Did you look at other universities to see if they had that or it was just convenient for you and they happen to have it or? Yeah look too and I can't find that many of those. There are not that many. I don't know about this, about this area. This region in D. C. American University has a program Georgetown University or they have a program mason has a program john Hopkins, there's about four or five schools and they do and they do an annual inter school competition where a property owner is trying to figure out what to do with their property. And so it's an actual case study and I got selected to be a part of that team. We presented in one, we won a $10,000 which is kind of cool. We brought a lease for Harris teeter which is like a 75,000 square foot lease with 400. Uh Yeah but yeah they were like they actually executed on the number of elements of our plan and the schools also get access to. An architect to builder uh accounting firms to put together the model and the presentation.

So each school has awesome awesome program. But the factor the thing that made it valuable intrinsically valuable for that program, mason's program is the educators themselves practice their profession. So my finance professor worked for B. F. Saul massive company in northern Virginia. They own millions of square feet. They develop their renovation budgets are in the hundreds of millions on class A assets in D. C. Proper. So they're not just professors and their numbers are we're going to work on 100 and $50 million analysis. I want you to build a spreadsheet that covers waterfall investments and all this kind of stuff way more than a P. In getting started would need. And that's so how long is the program? Um It's a two year. You can you can go through it in two years uh in the evenings. Yeah it's geared towards working professionals.

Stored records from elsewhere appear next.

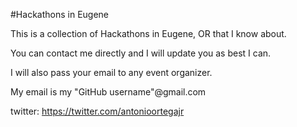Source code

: #Hackathons in Eugene

This is a collection of Hackathons in Eugene, OR that I know about.

You can contact me directly and I will update you as best I can.

I will also pass your email to any event organizer.

My email is my "GitHub username"@gmail.com

twitter: https://twitter.com/antonioortegajr
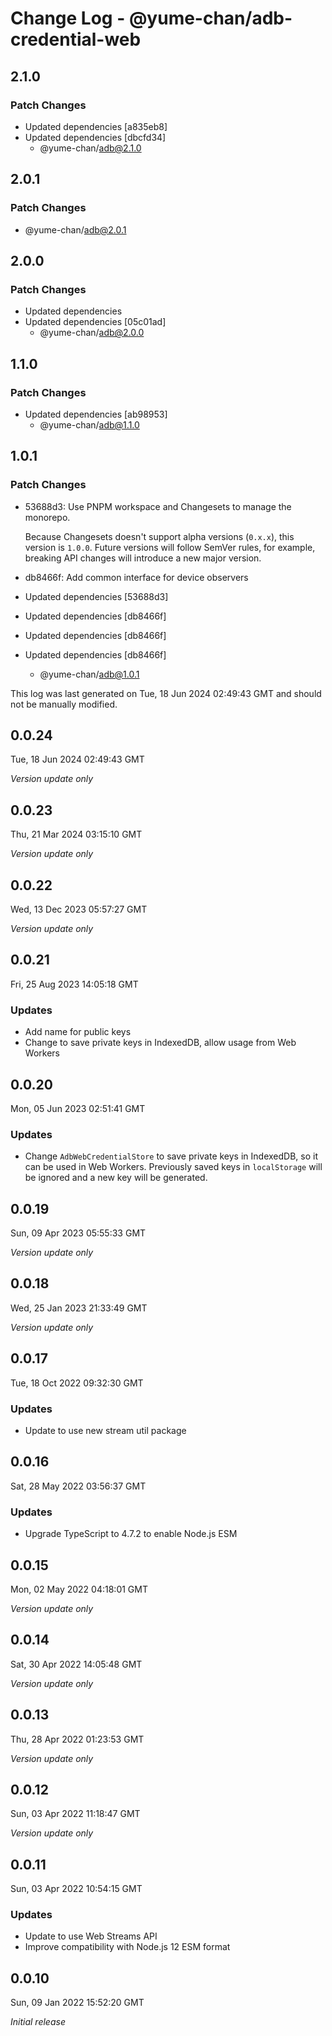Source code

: # Change Log - @yume-chan/adb-credential-web

## 2.1.0

### Patch Changes

- Updated dependencies [a835eb8]
- Updated dependencies [dbcfd34]
    - @yume-chan/adb@2.1.0

## 2.0.1

### Patch Changes

- @yume-chan/adb@2.0.1

## 2.0.0

### Patch Changes

- Updated dependencies
- Updated dependencies [05c01ad]
    - @yume-chan/adb@2.0.0

## 1.1.0

### Patch Changes

- Updated dependencies [ab98953]
    - @yume-chan/adb@1.1.0

## 1.0.1

### Patch Changes

- 53688d3: Use PNPM workspace and Changesets to manage the monorepo.

    Because Changesets doesn't support alpha versions (`0.x.x`), this version is `1.0.0`. Future versions will follow SemVer rules, for example, breaking API changes will introduce a new major version.

- db8466f: Add common interface for device observers
- Updated dependencies [53688d3]
- Updated dependencies [db8466f]
- Updated dependencies [db8466f]
- Updated dependencies [db8466f]
    - @yume-chan/adb@1.0.1

This log was last generated on Tue, 18 Jun 2024 02:49:43 GMT and should not be manually modified.

## 0.0.24

Tue, 18 Jun 2024 02:49:43 GMT

_Version update only_

## 0.0.23

Thu, 21 Mar 2024 03:15:10 GMT

_Version update only_

## 0.0.22

Wed, 13 Dec 2023 05:57:27 GMT

_Version update only_

## 0.0.21

Fri, 25 Aug 2023 14:05:18 GMT

### Updates

- Add name for public keys
- Change to save private keys in IndexedDB, allow usage from Web Workers

## 0.0.20

Mon, 05 Jun 2023 02:51:41 GMT

### Updates

- Change `AdbWebCredentialStore` to save private keys in IndexedDB, so it can be used in Web Workers. Previously saved keys in `localStorage` will be ignored and a new key will be generated.

## 0.0.19

Sun, 09 Apr 2023 05:55:33 GMT

_Version update only_

## 0.0.18

Wed, 25 Jan 2023 21:33:49 GMT

_Version update only_

## 0.0.17

Tue, 18 Oct 2022 09:32:30 GMT

### Updates

- Update to use new stream util package

## 0.0.16

Sat, 28 May 2022 03:56:37 GMT

### Updates

- Upgrade TypeScript to 4.7.2 to enable Node.js ESM

## 0.0.15

Mon, 02 May 2022 04:18:01 GMT

_Version update only_

## 0.0.14

Sat, 30 Apr 2022 14:05:48 GMT

_Version update only_

## 0.0.13

Thu, 28 Apr 2022 01:23:53 GMT

_Version update only_

## 0.0.12

Sun, 03 Apr 2022 11:18:47 GMT

_Version update only_

## 0.0.11

Sun, 03 Apr 2022 10:54:15 GMT

### Updates

- Update to use Web Streams API
- Improve compatibility with Node.js 12 ESM format

## 0.0.10

Sun, 09 Jan 2022 15:52:20 GMT

_Initial release_
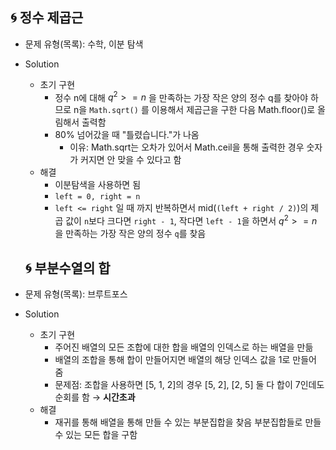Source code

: ## 🌀 정수 제곱근

- 문제 유형(목록): 수학, 이분 탐색
- Solution
  - 초기 구현
    - 정수 n에 대해 $q^2 >= n$ 을 만족하는 가장 작은 양의 정수 q를 찾아야 하므로 n을 `Math.sqrt()` 를 이용해서 제곱근을 구한 다음 Math.floor()로 올림해서 출력함
    - 80% 넘어갔을 때 "틀렸습니다."가 나옴
        - 이유: Math.sqrt는 오차가 있어서 Math.ceil을 통해 출력한 경우 숫자가 커지면 안 맞을 수 있다고 함
  - 해결
    - 이분탐색을 사용하면 됨
    - `left = 0, right = n`
    - `left <= right` 일 때 까지 반복하면서 mid(`(left + right / 2)`)의 제곱 값이 `n`보다 크다면 `right - 1`, 작다면 `left - 1`을 하면서  $q^2 >= n$ 을 만족하는 가장 작은 양의 정수 `q`를 찾음

  ## 🌀 부분수열의 합

- 문제 유형(목록): 브루트포스
- Solution
    - 초기 구현
      - 주어진 배열의 모든 조합에 대한 합을 배열의 인덱스로 하는 배열을 만듦
      -  배열의 조합을 통해 합이 만들어지면 배열의 해당 인덱스 값을 1로 만들어 줌
      - 문제점: 조합을 사용하면 [5, 1, 2]의 경우 [5, 2], [2, 5] 둘 다 합이 7인데도 순회를 함 → __시간초과__
    - 해결
      - 재귀를 통해 배열을 통해 만들 수 있는 부분집합을 찾음 부분집합들로 만들 수 있는 모든 합을 구함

No it's really good. I think there's so many people out there that want to do things in life, not just real estate. Uh And they're just sitting around not taking action. And it's either because they don't know what action to take or they're afraid. And knowledge is the tool that will combat that fear or that will give you the confidence to move ahead and take an action. But most people don't really spend all the time getting the knowledge. Uh So this is a great example how you got first class top grade knowledge on the area that you wanted to be in. I can tell you from experience to its way probably way easier, at least from my learning style. I I deal, I learned way easier when somebody's teaching it to me and I can ask questions. I was just watching hours and hours of like how to fill out an artist model and you watch enough of those and you can kind of get enough of the basis points to use it. But anyway, that's I mean that's that's a dense degree. So the thing that also is pretty as equally as valuable as the educators was was who I was in class with. So you had attorneys that are wanting to understand the development process to better serve their clients.

You have real estate brokers, you have builders, you have, so your t your classmates are when you partner up on a team, you're like, oh that's cool, hey come walk a project with me that's down here working on X. Y or Z. Or I got. Anyway, it's just a it's a really, it was a great experience and it's hard to compare with other schools because I don't have the practical experience, but education was empowering for me. Um Both the transition from construction management into development, which is not normally comes from the finance side of things. You get an M. B. A. And then you get hired by uh C. B. R. E. Or some read or something like that to help run analytics on on a big deal or deals. Um So it helped me get into development. It also helped me get into um the higher ed space is sort of a unique space that I got my next job after working. Construction management was working for a company called B. And D.

Brailsford and Dunleavy. It's a D. C. Based sort of owners rep organization. Uh They rep universities Higher Ed K. 12. They rep municipalities, they represent the school's out in san Francisco. They represent D. C. Metro schools and for those that are listening they don't know what an owner's rep is and you're gonna correct me I'm sure. But uh schools or even beginners, laymen, they go into higher G. C. And the owners protects the owner's interest and make sure they don't get screwed by the G. C. And make sure the project goes flawlessly or tries to. Yeah that's that's exactly right. So you have highly educated people running an institution that are trying to make educated decisions and good decisions on an area of in the world that they know little about. So you're a translator or a broker. So the construction team whatever comes back with a change order and you see well these were unforeseen circumstances and there's gonna be an increase uh cost of half a million dollars for X.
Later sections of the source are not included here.